We’ve all heard of the Vienna bread roll, familiarly referred to as a torpedo. However, not many of us would think to link it to the Austrian capital itself.  Dig deeper, and you’ll find that this humble finger roll has a venerable pedigree and is so much more than it at first appears.

So, what is the backstory to this lunch time staple?

Here are four amazing facts about the Vienna bread roll:

1. Originally, in the 19th Century bakers used old dough fermenting techniques. However, it was discovered that adding new dough and beer yeast, or what today would be known as brewer’s yeast, yielded a much better, sweet fermented bread. The results simply flew off the shelves, and demand began to grow.

2. The 1867 Paris Exposition declared the Vienna Bakery the ‘first in the world’. This was in response to the Kaiser Semmel or ‘Imperial’ roll presented at the Exposition that year. The Vienna bakery developed three kinds of bread: rye only, the sweet fermented Imperial rolls, and various sweet cakes and bread.

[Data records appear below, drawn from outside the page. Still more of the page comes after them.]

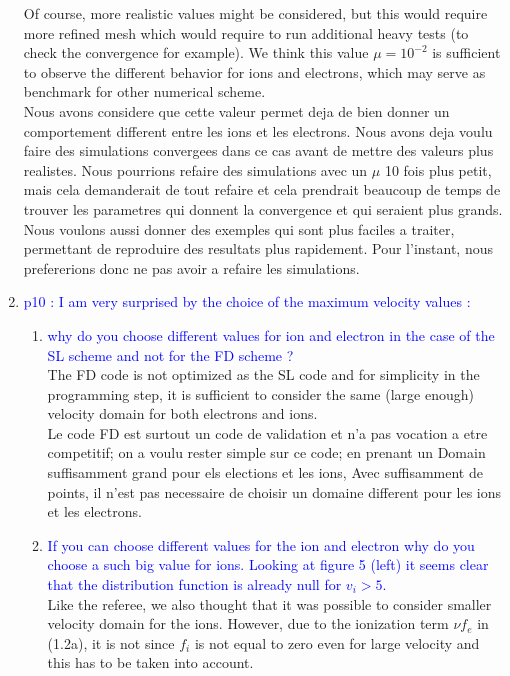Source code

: \documentclass{article}
\begin{document}
\begin{enumerate}
    Of course, more realistic values might be considered, but this would require more refined mesh which would require 
    to run additional heavy tests (to check the convergence for example). We think this value $\mu=10^{-2}$ is sufficient 
    to observe the different behavior for ions and electrons, which may serve as benchmark for other numerical scheme. \\
    {\small Nous avons considere que cette valeur permet deja de bien donner un comportement different entre les ions et les electrons. Nous avons deja voulu faire des simulations convergees dans ce cas
avant de mettre des valeurs plus realistes. Nous pourrions refaire des simulations avec un $\mu$ 10 fois plus petit, mais cela demanderait de tout refaire et cela prendrait beaucoup de temps
de trouver les parametres qui donnent la convergence et qui seraient plus grands. Nous voulons aussi donner des exemples qui sont plus faciles a traiter, permettant de reproduire des resultats plus rapidement. 
Pour l'instant, nous prefererions donc ne pas avoir a refaire les simulations.}
    \item \textcolor{blue}{p10 : I am very surprised by the choice of the maximum velocity values :}
    \begin{enumerate}
\item \textcolor{blue}{ why do you choose different values for ion and electron in the case of the SL scheme
and not for the FD scheme ?} \\
The FD code is not optimized as the SL code and for simplicity in the programming step, 
it is sufficient to consider the same (large enough) velocity domain for both electrons and ions. \\
{\small Le code FD est surtout un code de validation et n'a pas vocation a etre competitif; on a voulu rester simple sur ce code; en prenant un Domain suffisamment grand pour els elections et les ions,
Avec suffisamment de points, il n'est pas necessaire de choisir un domaine different pour les ions et les electrons.}
\item \textcolor{blue}{If you can choose different values for the ion and electron why do you choose a such big value for ions. Looking at figure 5 (left) it seems clear that the distribution function is already null for $v_i > 5$.}\\
Like the referee, we also thought that it was possible to consider smaller velocity domain for the ions. However, due to the 
ionization term $\nu f_e$ in (1.2a), it is not since $f_i$ is not equal to zero even for large velocity and this has to be taken into account. 

\end{enumerate}
\end{enumerate}
\end{document}
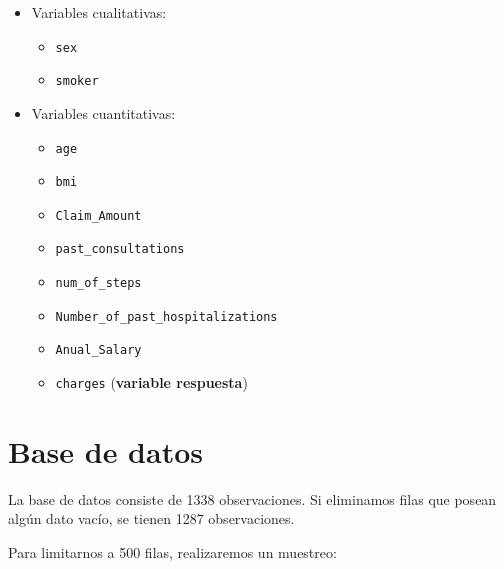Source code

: \documentclass[
  letterpaper,
  DIV=11,
  numbers=noendperiod]{scrartcl}
\providecommand{\tightlist}{%
  \setlength{\itemsep}{0pt}\setlength{\parskip}{0pt}}\usepackage{longtable,booktabs,array}
\begin{document}
\begin{itemize}
\tightlist
\item
  Variables cualitativas:

  \begin{itemize}
  \tightlist
  \item
    \texttt{sex}
  \item
    \texttt{smoker}
  \end{itemize}
\item
  Variables cuantitativas:

  \begin{itemize}
  \tightlist
  \item
    \texttt{age}
  \item
    \texttt{bmi}
  \item
    \texttt{Claim\_Amount}
  \item
    \texttt{past\_consultations}
  \item
    \texttt{num\_of\_steps}
  \item
    \texttt{Number\_of\_past\_hospitalizations}
  \item
    \texttt{Anual\_Salary}
  \item
    \texttt{charges} (\textbf{variable respuesta})
  \end{itemize}
\end{itemize}

\section{Base de datos}\label{base-de-datos}

La base de datos consiste de 1338 observaciones. Si eliminamos filas que
posean algún dato vacío, se tienen 1287 observaciones.

Para limitarnos a 500 filas, realizaremos un muestreo:
\end{document}
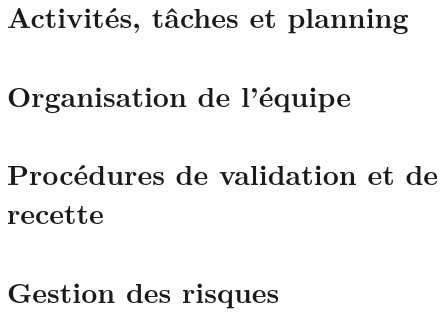 \part{Activités, tâches et planning}
\setcounter{section}{0}

\part{Organisation de l'équipe}
\setcounter{section}{0}

\part{Procédures de validation et de recette}
\setcounter{section}{0}

\part{Gestion des risques}
\setcounter{section}{0}



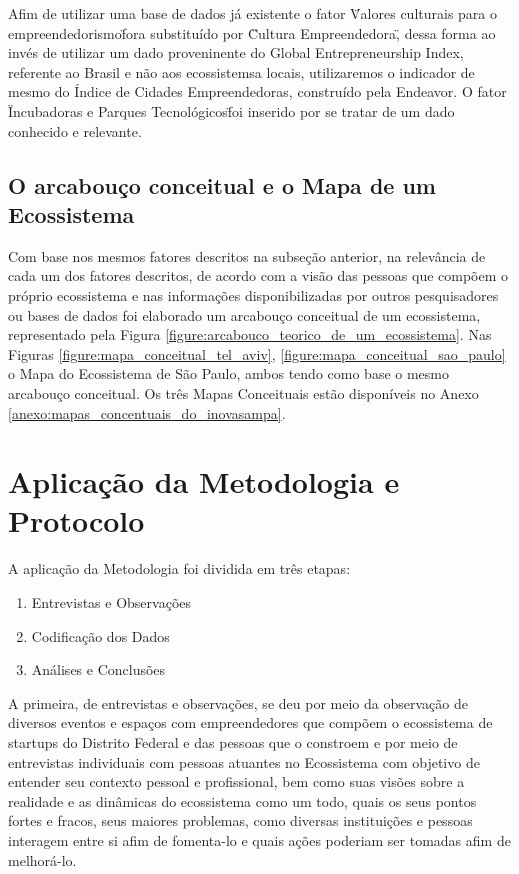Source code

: Afim de utilizar uma base de dados já existente o fator \"Valores culturais para o empreendedorismo\" fora substituído por \"Cultura Empreendedora\", dessa forma ao invés de utilizar um dado proveninente do Global Entrepreneurship Index, referente ao Brasil e não aos ecossistemsa locais, utilizaremos o indicador de mesmo do Índice de Cidades Empreendedoras, construído pela Endeavor. O fator \"Incubadoras e Parques Tecnológicos\" foi inserido por se tratar de um dado conhecido e relevante. 

\subsection{O arcabouço conceitual e o Mapa de um Ecossistema}
\label{subsection:arcabouco_conceitual_e_modelo}

Com base nos mesmos fatores descritos na subseção anterior, na relevância de cada um dos fatores descritos, de acordo com a visão das pessoas que compõem o próprio ecossistema e nas informações disponibilizadas por outros pesquisadores ou bases de dados foi elaborado um arcabouço conceitual de um ecossistema, representado pela Figura \ref{figure:arcabouco_teorico_de_um_ecossistema}. Nas Figuras \ref{figure:mapa_conceitual_tel_aviv}, \ref{figure:mapa_conceitual_sao_paulo} o Mapa do Ecossistema de São Paulo, ambos tendo como base o mesmo arcabouço conceitual. Os três Mapas Conceituais estão disponíveis no Anexo \ref{anexo:mapas_concentuais_do_inovasampa}.

\section{Aplicação da Metodologia e Protocolo}
\label{section:aplicacao_da_metodologia}

A aplicação da Metodologia foi dividida em três etapas:

\begin{enumerate}
  \item Entrevistas e Observações
  \item Codificação dos Dados
  \item Análises e Conclusões
\end{enumerate}

A primeira, de entrevistas e observações, se deu por meio da observação de diversos eventos e espaços com empreendedores que compõem o ecossistema de startups do Distrito Federal e das pessoas que o constroem e por meio de entrevistas individuais com pessoas atuantes no Ecossistema com objetivo de entender seu contexto pessoal e profissional, bem como suas visões sobre a realidade e as dinâmicas do ecossistema como um todo, quais os seus pontos fortes e fracos, seus maiores problemas, como diversas instituições e pessoas interagem entre si afim de fomenta-lo e quais ações poderiam ser tomadas afim de melhorá-lo.

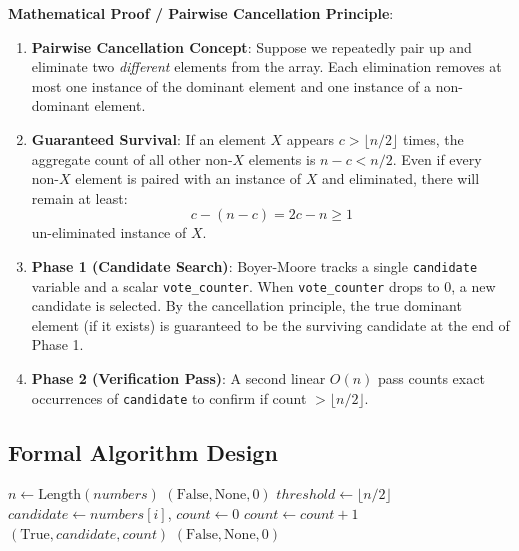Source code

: \textbf{Mathematical Proof / Pairwise Cancellation Principle}:
\begin{enumerate}
    \item \textbf{Pairwise Cancellation Concept}: Suppose we repeatedly pair up and eliminate two \emph{different} elements from the array. Each elimination removes at most one instance of the dominant element and one instance of a non-dominant element.
    \item \textbf{Guaranteed Survival}: If an element $X$ appears $c > \lfloor n / 2 \rfloor$ times, the aggregate count of all other non-$X$ elements is $n - c < n/2$. Even if every non-$X$ element is paired with an instance of $X$ and eliminated, there will remain at least:
    \[
    c - (n - c) = 2c - n \ge 1
    \]
    un-eliminated instance of $X$.
    \item \textbf{Phase 1 (Candidate Search)}: Boyer-Moore tracks a single \texttt{candidate} variable and a scalar \texttt{vote\_counter}. When \texttt{vote\_counter} drops to 0, a new candidate is selected. By the cancellation principle, the true dominant element (if it exists) is guaranteed to be the surviving candidate at the end of Phase 1.
    \item \textbf{Phase 2 (Verification Pass)}: A second linear $O(n)$ pass counts exact occurrences of \texttt{candidate} to confirm if count $> \lfloor n / 2 \rfloor$.
\end{enumerate}

\subsection{Formal Algorithm Design}

\begin{algorithm}[H]
\caption{Solution 1: Brute Force Repeated Counting ($O(n^2)$ Time)}
\begin{algorithmic}[1]
    \State $n \gets \text{Length}(numbers)$
     \Return $(\text{False}, \text{None}, 0)$ \EndIf
    \State $threshold \gets \lfloor n / 2 \rfloor$
        \State $candidate \gets numbers[i]$, $count \gets 0$
                \State $count \gets count + 1$
            \EndIf
        \EndFor
            \State \Return $(\text{True}, candidate, count)$
        \EndIf
    \EndFor
    \State \Return $(\text{False}, \text{None}, 0)$
\EndFunction
\end{algorithmic}
\end{algorithm}


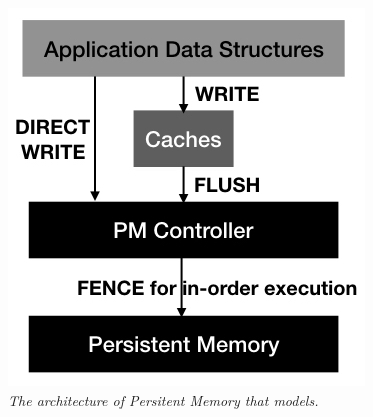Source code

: \begin{figure}[t]
    \includegraphics[width=\columnwidth]{figures/nvm-architecture.jpg}
    \caption{\emph{The architecture of Persitent Memory that \checker models.}}
    \label{fig:nvm-architecture}
\end{figure}
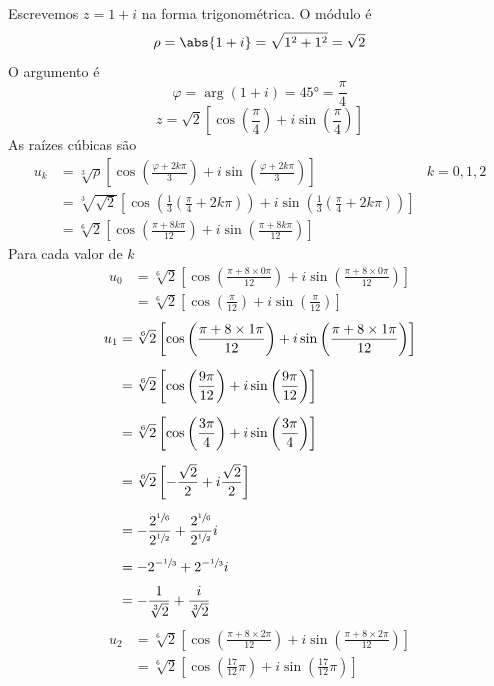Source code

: \documentclass[a4paper,12pt,fleqn]{article}
\begin{document}
\begin{answer}
  Escrevemos \(z = 1 + i\) na forma trigonométrica. O módulo é
  \[
    \rho = \abs{1+i} = \sqrt{1^2 + 1^2} = \sqrt{2}
  \]
  O argumento é
  \[
    \varphi = \arg(1+i) = \ang{45} = \frac{\pi}{4}
  \]
  \[
    z = \sqrt{2} \left[ \cos\left(\frac{\pi}{4}\right) + i \sin\left(\frac{\pi}{4}\right) \right]
  \]
  As raízes cúbicas são
  \begin{align*}
    u_k
    & = \sqrt[3]{\rho} \left[
        \cos\left(\frac{\varphi + 2k\pi}{3}\right)
        + i \sin\left(\frac{\varphi + 2k\pi}{3}\right)
    \right]
    & k = 0, 1, 2    \\[2mm]
    & = \sqrt[3]{\sqrt{2}} \left[
        \cos\left(\frac{1}{3}\left(\frac{\pi}{4} + 2k\pi\right)\right)
        + i \sin\left(\frac{1}{3}\left(\frac{\pi}{4} + 2k\pi\right)\right)
        \right] \\[2mm]
    & = \sqrt[6]{2} \left[
        \cos\left( \frac{\pi + 8k\pi}{12} \right)
        + i \sin\left( \frac{\pi + 8k\pi}{12} \right)
        \right]
  \end{align*}
  Para cada valor de $k$
  \begin{align*}
    u_0
    & = \sqrt[6]{2} \left[
        \cos\left( \frac{\pi + 8\times0\pi}{12} \right)
        + i \sin\left( \frac{\pi + 8\times0\pi}{12} \right)
        \right] \\[2mm]
    & = \sqrt[6]{2} \left[
        \cos\left( \frac{\pi}{12} \right)
        + i \sin\left( \frac{\pi}{12} \right)
        \right]
  \end{align*}
  \begin{align*}
    u_1
    & = \sqrt[6]{2} \left[
        \cos\left( \frac{\pi + 8\times1\pi}{12} \right)
        + i \sin\left( \frac{\pi + 8\times1\pi}{12} \right)
        \right] \\[2mm]
    & = \sqrt[6]{2} \left[
        \cos\left( \frac{9\pi}{12} \right)
        + i \sin\left( \frac{9\pi}{12} \right)
        \right] \\[2mm]
    & = \sqrt[6]{2} \left[
        \cos\left( \frac{3\pi}{4} \right)
        + i \sin\left( \frac{3\pi}{4} \right)
        \right] \\[2mm]
    & = \sqrt[6]{2} \left[
        - \frac{\sqrt{2}}{2}
        + i \frac{\sqrt{2}}{2}
        \right] \\[2mm]
    & = - \frac{2^{\sfrac{1}{6}}}{2^{\sfrac{1}{2}}}
        + \frac{2^{\sfrac{1}{6}}}{2^{\sfrac{1}{2}}} i  \\[2mm]
    & = - 2^{-\sfrac{1}{3}}
        + 2^{-\sfrac{1}{3}} i \\[2mm]
    & = - \frac{1}{\sqrt[3]{2}}
        + \frac{i}{\sqrt[3]{2}}
  \end{align*}
  \begin{align*}
    u_2
    & = \sqrt[6]{2} \left[
        \cos\left( \frac{\pi + 8\times2\pi}{12} \right)
        + i \sin\left( \frac{\pi + 8\times2\pi}{12} \right)
        \right] \\[2mm]
    & = \sqrt[6]{2} \left[
        \cos\left( \frac{17}{12}\pi \right)
        + i \sin\left( \frac{17}{12}\pi \right)
        \right]
  \end{align*}
\end{answer}

\end{document}
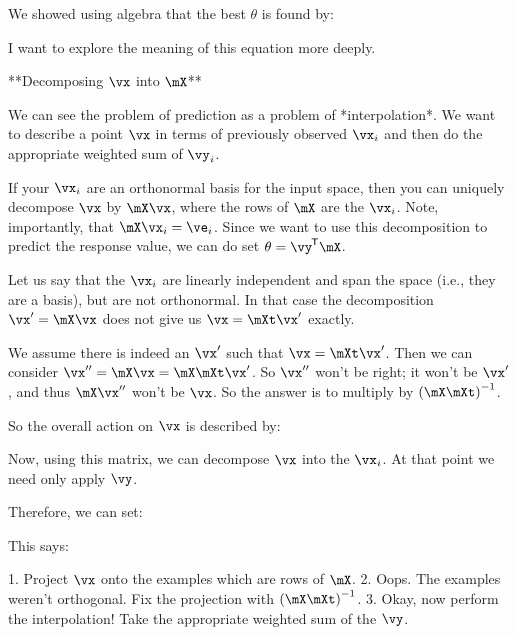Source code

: We showed using algebra that the best $\theta$ is found by:

\begin{nedqn}
  \parensinv{\mXt \mX} \mXt \vy
\end{nedqn}

I want to explore the meaning of this equation more deeply.

**Decomposing $\vx$ into $\mX$**

We can see the problem of prediction as a problem of
*interpolation*. We want to describe a point $\vx$ in terms of
previously observed $\vx_i$ and then do the appropriate weighted sum of
$\vy_i$.

If your $\vx_i$ are an orthonormal basis for the input space, then you
can uniquely decompose $\vx$ by $\mX\vx$, where the rows of $\mX$ are
the $\vx_i$. Note, importantly, that $\mX\vx_i=\ve_i$. Since we want to
use this decomposition to predict the response value, we can do set
$\theta = \vyt \mX$.

Let us say that the $\vx_i$ are linearly independent and span the space
(i.e., they are a basis), but are not orthonormal. In that case the
decomposition $\vx' = \mX\vx$ does not give us $\vx = \mXt \vx'$
exactly.

We assume there is indeed an $\vx'$ such that $\vx = \mXt \vx'$. Then we
can consider $\vx'' = \mX\vx = \mX \mXt \vx'$. So $\vx''$ won't be
right; it won't be $\vx'$, and thus $\mX\vx''$ won't be $\vx$. So the
answer is to multiply by $\parensinv{\mX \mXt}$.

So the overall action on $\vx$ is described by:

\begin{nedqn}
  \parensinv{\mX \mXt} \mX
\end{nedqn}

Now, using this matrix, we can decompose $\vx$ into the $\vx_i$. At that
point we need only apply $\vy$.

\begin{nedqn}
  \hat{\vy}
\eqcol
    \vyt \parensinv{\mX \mXt} \mX\vx
\end{nedqn}

Therefore, we can set:

\begin{nedqn}
  \theta
\eqcol
    \vyt \parensinv{\mX \mXt} \mX
\end{nedqn}

This says:

1. Project $\vx$ onto the examples which are rows of $\mX$.
2. Oops. The examples weren't orthogonal. Fix the projection with
   $\parensinv{\mX \mXt}$.
3. Okay, now perform the interpolation! Take the appropriate weighted
   sum of the $\vy$.

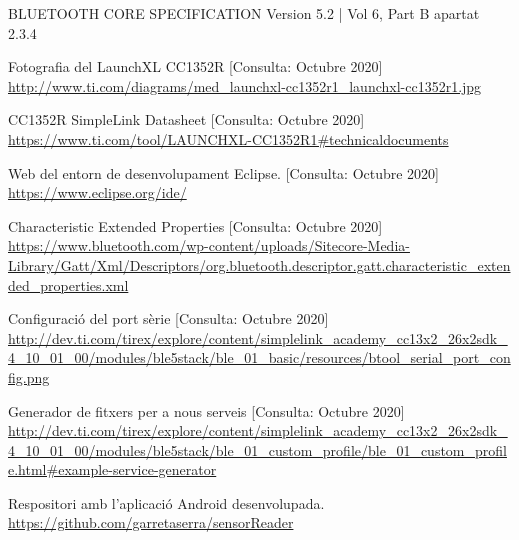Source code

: \begin{thebibliography}{2}
BLUETOOTH CORE SPECIFICATION Version 5.2 | Vol 6, Part B apartat 2.3.4

Fotografia del LaunchXL CC1352R
[Consulta: Octubre 2020]\newline
\href{http://www.ti.com/diagrams/med_launchxl-cc1352r1_launchxl-cc1352r1.jpg}{http://www.ti.com/diagrams/med\_launchxl-cc1352r1\_launchxl-cc1352r1.jpg}

CC1352R SimpleLink Datasheet
[Consulta: Octubre 2020]\newline
\href{https://www.ti.com/tool/LAUNCHXL-CC1352R1\#technicaldocuments}{https://www.ti.com/tool/LAUNCHXL-CC1352R1\#technicaldocuments}

Web del entorn de desenvolupament Eclipse.
[Consulta: Octubre 2020] \newline
\href{https://www.eclipse.org/ide/}{https://www.eclipse.org/ide/}

Characteristic Extended Properties
[Consulta: Octubre 2020]\newline
\href{https://www.bluetooth.com/wp-content/uploads/Sitecore-Media-Library/Gatt/Xml/Descriptors/org.bluetooth.descriptor.gatt.characteristic_extended_properties.xml}{https://www.bluetooth.com/wp-content/uploads/Sitecore-Media-Library/Gatt/Xml/Descriptors/org.bluetooth.descriptor.gatt.characteristic\_extended\_properties.xml}

Configuració del port sèrie
[Consulta: Octubre 2020] \newline
\href{http://dev.ti.com/tirex/explore/content/simplelink_academy_cc13x2_26x2sdk_4_10_01_00/modules/ble5stack/ble_01\_basic/resources/btool_serial_port_config.png}{http://dev.ti.com/tirex/explore/content/simplelink\_academy\_cc13x2\_26x2sdk\_4\_10\_01\_00/modules/ble5stack/ble\_01\_basic/resources/btool\_serial\_port\_config.png}

Generador de fitxers per a nous serveis 
[Consulta: Octubre 2020] \newline
\href{http://dev.ti.com/tirex/explore/content/simplelink\_academy\_cc13x2\_26x2sdk\_4\_10\_01\_00/modules/ble5stack/ble\_01\_custom\_profile/ble\_01\_custom\_profile.html\#example-service-generator}{http://dev.ti.com/tirex/explore/content/simplelink\_academy\_cc13x2\_26x2sdk\_4\_10\_01\_00/modules/ble5stack/ble\_01\_custom\_profile/ble\_01\_custom\_profile.html\#example-service-generator}

Respositori amb l'aplicació Android desenvolupada. \newline
\href{https://github.com/garretaserra/sensorReader}{https://github.com/garretaserra/sensorReader}


\end{thebibliography}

3. Vienna rolls used a higher grade of flour, milk and water in a 50:50 ratio of beer, yeast and salt. The combination of Vienna yeast and Hungarian high milling which used a high strength wheat, would evolve into the Vienna roll so familiar today.  The wheat was transformed into flour, then processed via the cold milling process which resulted in a lighter bread.

4. By baking with steam, either directly injecting it into the oven as the baking starts, or creating a ceiling in the oven, a variety of crusts could be achieved. Traditionally formed in an oblong, Vienna bread could then be fashioned into several shapes, and is thought to have inspired the French bakers to use steam in the making of their baguettes.